Confession: I've never read Mary Shelley's Frankenstein all the way through. I think what happened is that I started it as a precocious kid, got bogged down, and never went back to it. I've never seen Whale's classic film version either. I did see Gods and Monsters, with Ian McKellen as Whale, (which has one of the funniest one liners ever-"Mr. Vale, I tink your moofies are not my teacup). I've also seen Young Frankenstein (Frau Blucher!), for what that's worth. Even still, as a reasonably educated person I have an idea of what it's all about just by osmosis. It's about industrialization, playing god, some early feminism, the thrill and the dangers of science, love, responsibility, and even more. Because it is all these things as well as a riproaring story, it has well earned its corner of the literary canon. I suppose I can't assert this, never having read it, but it has certainly infused our cultural knowledge.
So how exciting to see some big names attached to a play at the National Theatre derived from the source novel. Script by Nick Dear, directed by Danny Boyle (who was quite accomplished in directing for the stage before becoming a film name), it stars Jonny Lee Miller and Benedict Cumberbatch. I've written about Cumberbatch's "Sherlock" here, and I'm a big fan. Here's the other thing: the two leads switch the main roles. One night Miller plays Victor and Cumberbatch plays the Monster, then the next night, Miller plays the Monster and Cumberbatch plays Victor. The version I saw as screened by the Seattle International Film Festival Cinema was the latter.
In my view as a sometimes actor, I can definitely see the switch as less of a gimmick and more of a kindness to the actor playing the Monster.
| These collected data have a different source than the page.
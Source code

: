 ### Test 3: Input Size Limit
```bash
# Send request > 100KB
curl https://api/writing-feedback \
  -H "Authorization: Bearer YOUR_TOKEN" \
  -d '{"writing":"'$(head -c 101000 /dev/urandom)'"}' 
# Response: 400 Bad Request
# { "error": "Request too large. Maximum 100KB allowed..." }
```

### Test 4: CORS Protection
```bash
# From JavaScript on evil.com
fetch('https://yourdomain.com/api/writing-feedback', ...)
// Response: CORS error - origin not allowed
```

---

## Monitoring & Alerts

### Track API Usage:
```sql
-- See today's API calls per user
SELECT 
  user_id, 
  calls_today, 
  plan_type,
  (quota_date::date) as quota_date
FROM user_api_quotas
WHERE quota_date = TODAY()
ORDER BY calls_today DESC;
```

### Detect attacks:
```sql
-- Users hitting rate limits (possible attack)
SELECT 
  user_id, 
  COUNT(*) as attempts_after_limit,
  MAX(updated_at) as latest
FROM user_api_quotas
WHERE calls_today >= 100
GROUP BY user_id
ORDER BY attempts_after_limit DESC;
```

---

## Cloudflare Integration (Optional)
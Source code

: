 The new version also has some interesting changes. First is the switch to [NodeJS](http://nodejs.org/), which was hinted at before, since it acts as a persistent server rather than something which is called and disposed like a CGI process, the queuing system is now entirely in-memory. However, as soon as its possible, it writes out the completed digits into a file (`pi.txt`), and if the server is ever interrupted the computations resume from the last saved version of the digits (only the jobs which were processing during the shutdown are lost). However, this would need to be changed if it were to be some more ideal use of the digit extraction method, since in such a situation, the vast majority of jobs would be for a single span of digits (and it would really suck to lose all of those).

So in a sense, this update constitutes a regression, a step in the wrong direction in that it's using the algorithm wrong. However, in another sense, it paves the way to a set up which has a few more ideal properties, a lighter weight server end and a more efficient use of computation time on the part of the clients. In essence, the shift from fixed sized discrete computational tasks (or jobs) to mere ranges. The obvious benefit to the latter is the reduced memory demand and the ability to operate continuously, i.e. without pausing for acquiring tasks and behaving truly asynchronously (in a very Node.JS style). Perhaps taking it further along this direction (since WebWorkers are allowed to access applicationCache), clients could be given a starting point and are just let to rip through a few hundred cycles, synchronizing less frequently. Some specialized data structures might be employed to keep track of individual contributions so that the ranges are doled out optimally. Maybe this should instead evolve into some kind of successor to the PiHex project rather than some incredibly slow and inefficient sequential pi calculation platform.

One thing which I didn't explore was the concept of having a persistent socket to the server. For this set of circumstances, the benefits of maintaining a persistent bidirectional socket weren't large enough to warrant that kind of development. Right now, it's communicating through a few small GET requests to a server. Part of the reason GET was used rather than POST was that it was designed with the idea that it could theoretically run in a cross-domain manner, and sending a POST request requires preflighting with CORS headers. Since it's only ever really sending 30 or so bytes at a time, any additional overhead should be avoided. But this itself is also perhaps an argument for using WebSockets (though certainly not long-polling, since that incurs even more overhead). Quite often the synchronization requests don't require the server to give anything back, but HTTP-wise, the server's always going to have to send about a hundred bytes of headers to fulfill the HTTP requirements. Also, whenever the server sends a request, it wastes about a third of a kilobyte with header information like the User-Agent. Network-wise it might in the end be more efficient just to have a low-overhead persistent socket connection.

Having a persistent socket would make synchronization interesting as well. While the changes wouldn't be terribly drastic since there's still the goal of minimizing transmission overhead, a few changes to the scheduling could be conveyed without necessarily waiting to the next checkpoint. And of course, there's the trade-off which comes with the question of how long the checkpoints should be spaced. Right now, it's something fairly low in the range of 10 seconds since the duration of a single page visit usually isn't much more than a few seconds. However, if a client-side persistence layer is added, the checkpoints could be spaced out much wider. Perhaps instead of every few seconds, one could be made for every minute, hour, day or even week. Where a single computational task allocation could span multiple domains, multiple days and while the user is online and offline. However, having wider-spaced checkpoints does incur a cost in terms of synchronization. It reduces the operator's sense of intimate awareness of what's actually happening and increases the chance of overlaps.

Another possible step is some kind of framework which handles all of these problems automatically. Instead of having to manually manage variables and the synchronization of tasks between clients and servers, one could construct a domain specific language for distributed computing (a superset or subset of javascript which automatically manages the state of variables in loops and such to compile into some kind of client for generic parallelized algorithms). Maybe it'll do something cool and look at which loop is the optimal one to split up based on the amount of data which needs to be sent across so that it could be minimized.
The play opens with his "birth"-emergence from a membrane and 10 minutes of speeded-up human development. He discovers his limbs, how to make sounds, how to sit, crawl, stand, walk, and run hooting with glee. He's a newborn in a thirty year old body. He's perpetually stitched together, an amalgam, somewhat unfinished, and the actor has to sustain that throughout the play. Even his vocal quality develops, but never perfectly-he can never quite get full fine motor control. What a challenge! However amazing it is from an acting point of view, I'm still undecided about that opening. It serves to orient the audience in the world of the play-steadfastly from the Monster's point of view, but it also seemed a bit...much, somehow. I kept asking myself, "Where's Victor?"
That is the point, though. Mary Shelley's Monster was not a mute, shambling creature, and neither is Boyle's. He discovers the warmth of the sun, the taste of the grass, and how to protect himself with his shawl all on his own. He learns. Oh, how he learns, mostly under the tutelage of the blind man. The parallels with childhood are quite sweet, with the Monster demanding "why?!" every minute, an exercise with which every parent of a 4 year old is well familiar. Through cultural osmosis, many of us know the main plot points as the Monster learns more about being a Man-with all the concomitant tragedy it brings.
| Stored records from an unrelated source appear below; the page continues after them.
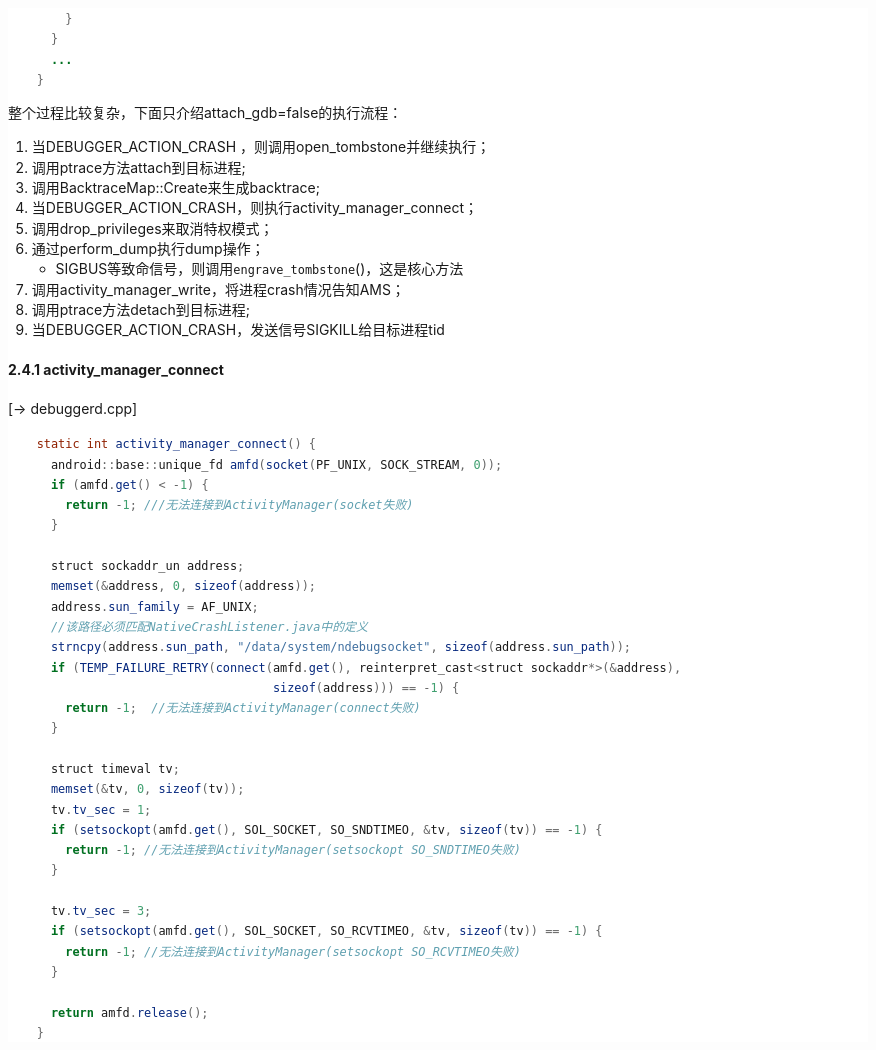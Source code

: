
 ```java
        }
      }
      ...
    }
```

整个过程比较复杂，下面只介绍attach_gdb=false的执行流程：

1. 当DEBUGGER_ACTION_CRASH ，则调用open_tombstone并继续执行；
2. 调用ptrace方法attach到目标进程;
3. 调用BacktraceMap::Create来生成backtrace;
4. 当DEBUGGER_ACTION_CRASH，则执行activity_manager_connect；
5. 调用drop_privileges来取消特权模式；
6. 通过perform_dump执行dump操作；
    - SIGBUS等致命信号，则调用`engrave_tombstone`()，这是核心方法
7. 调用activity_manager_write，将进程crash情况告知AMS；
8. 调用ptrace方法detach到目标进程;
9. 当DEBUGGER_ACTION_CRASH，发送信号SIGKILL给目标进程tid


#### 2.4.1 activity_manager_connect

[-> debuggerd.cpp]

```java
    static int activity_manager_connect() {
      android::base::unique_fd amfd(socket(PF_UNIX, SOCK_STREAM, 0));
      if (amfd.get() < -1) {
        return -1; ///无法连接到ActivityManager(socket失败)
      }

      struct sockaddr_un address;
      memset(&address, 0, sizeof(address));
      address.sun_family = AF_UNIX;
      //该路径必须匹配NativeCrashListener.java中的定义
      strncpy(address.sun_path, "/data/system/ndebugsocket", sizeof(address.sun_path));
      if (TEMP_FAILURE_RETRY(connect(amfd.get(), reinterpret_cast<struct sockaddr*>(&address),
                                     sizeof(address))) == -1) {
        return -1;  //无法连接到ActivityManager(connect失败)
      }

      struct timeval tv;
      memset(&tv, 0, sizeof(tv));
      tv.tv_sec = 1;
      if (setsockopt(amfd.get(), SOL_SOCKET, SO_SNDTIMEO, &tv, sizeof(tv)) == -1) {
        return -1; //无法连接到ActivityManager(setsockopt SO_SNDTIMEO失败)
      }

      tv.tv_sec = 3;
      if (setsockopt(amfd.get(), SOL_SOCKET, SO_RCVTIMEO, &tv, sizeof(tv)) == -1) {
        return -1; //无法连接到ActivityManager(setsockopt SO_RCVTIMEO失败)
      }

      return amfd.release();
    }
```

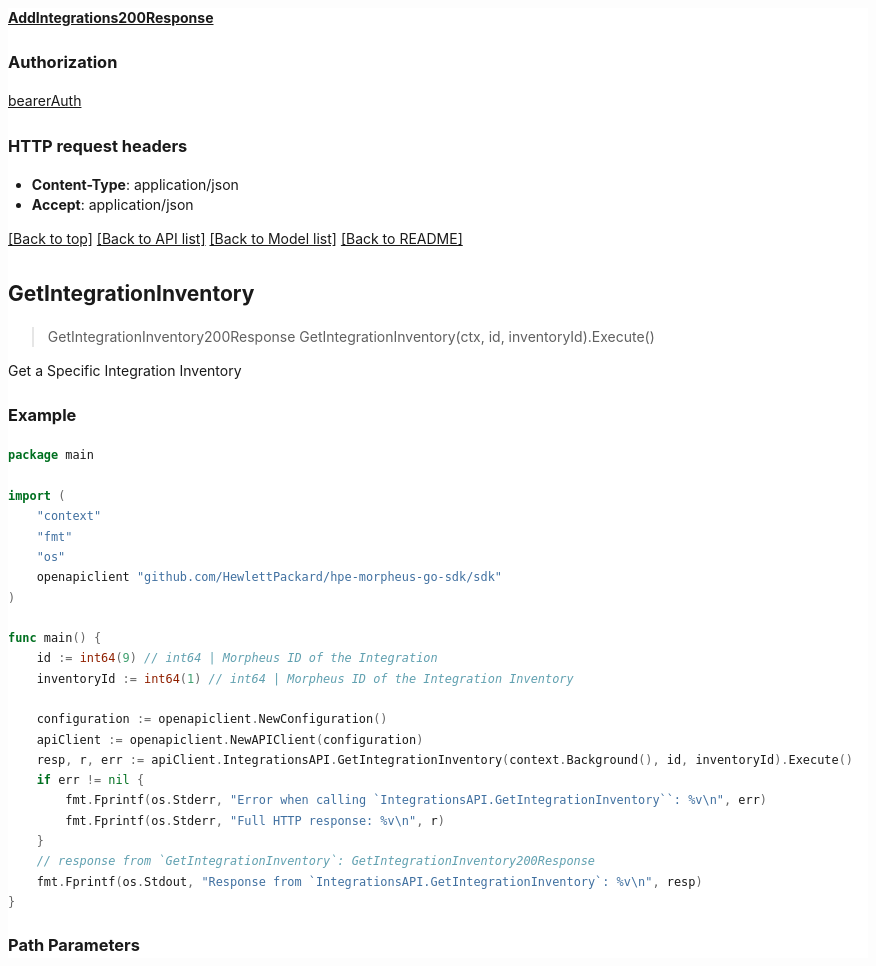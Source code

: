 [**AddIntegrations200Response**](AddIntegrations200Response.md)

### Authorization

[bearerAuth](../README.md#bearerAuth)

### HTTP request headers

- **Content-Type**: application/json
- **Accept**: application/json

[[Back to top]](#) [[Back to API list]](../README.md#documentation-for-api-endpoints)
[[Back to Model list]](../README.md#documentation-for-models)
[[Back to README]](../README.md)


## GetIntegrationInventory

> GetIntegrationInventory200Response GetIntegrationInventory(ctx, id, inventoryId).Execute()

Get a Specific Integration Inventory



### Example

```go
package main

import (
	"context"
	"fmt"
	"os"
	openapiclient "github.com/HewlettPackard/hpe-morpheus-go-sdk/sdk"
)

func main() {
	id := int64(9) // int64 | Morpheus ID of the Integration
	inventoryId := int64(1) // int64 | Morpheus ID of the Integration Inventory

	configuration := openapiclient.NewConfiguration()
	apiClient := openapiclient.NewAPIClient(configuration)
	resp, r, err := apiClient.IntegrationsAPI.GetIntegrationInventory(context.Background(), id, inventoryId).Execute()
	if err != nil {
		fmt.Fprintf(os.Stderr, "Error when calling `IntegrationsAPI.GetIntegrationInventory``: %v\n", err)
		fmt.Fprintf(os.Stderr, "Full HTTP response: %v\n", r)
	}
	// response from `GetIntegrationInventory`: GetIntegrationInventory200Response
	fmt.Fprintf(os.Stdout, "Response from `IntegrationsAPI.GetIntegrationInventory`: %v\n", resp)
}
```

### Path Parameters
I watch so much community theater it gives me a giddy frisson when I see theater with actual resources behind it. The sound design which uses Tom Waitsian industrial sounds as well as sounds of nature was notable in all the good ways. The rotating and level-changing set was both stark and emotional, both awe-inducing and unobtrusive. Some of the lighting was handled from hundreds of bulbs suspended from the ceiling. This worked on two levels, both artistically and as a reference to the time of the "birth" of electricity. I even goggled at the costumes. In the post-wedding scene, Victor had on a floor length silk coat that shimmered in the lights. Cumberbatch is a long tall drink of water, so that coat went on for miles.
It seems weird to critique a show I enjoyed so much, but there were a couple of things that didn't work, mainly the character of Victor's father (who ignored the corpse on the floor in the Scottish hut-didn't he see her?) and some of the script (Victor's fiance Elizabeth asking if Victor sent the Monster a wedding invitation was a groaner.) Finally, the theme of fearing the oncoming industrialization didn't feel particularly organic. Much like the Monster, it seemed like parts and pieces stitched together from the train, Elizabeth's line that Victor "worships the god of electricity and gas," etc. Science in general as a two-sided coin worked much better.
And love. Oh, that unique condition of humanity, which the Monster understands, but Victor does not. How poignant when Elizabeth implores him to create life, with her, through their love. And Victor says he does love her, but he leaves and shuts the door. All the Monster wants is a friend, leaving him and Victor bound together forever in their tragedy. Why? Is it Victor's hubris? Is it his exercise of his free will, however misguided? Or is it the Monster's exercise of his own will, bending Victor to his purpose?
This is why we still read Frankenstein and why we can enjoy such a fantastic new vision for it on the stage.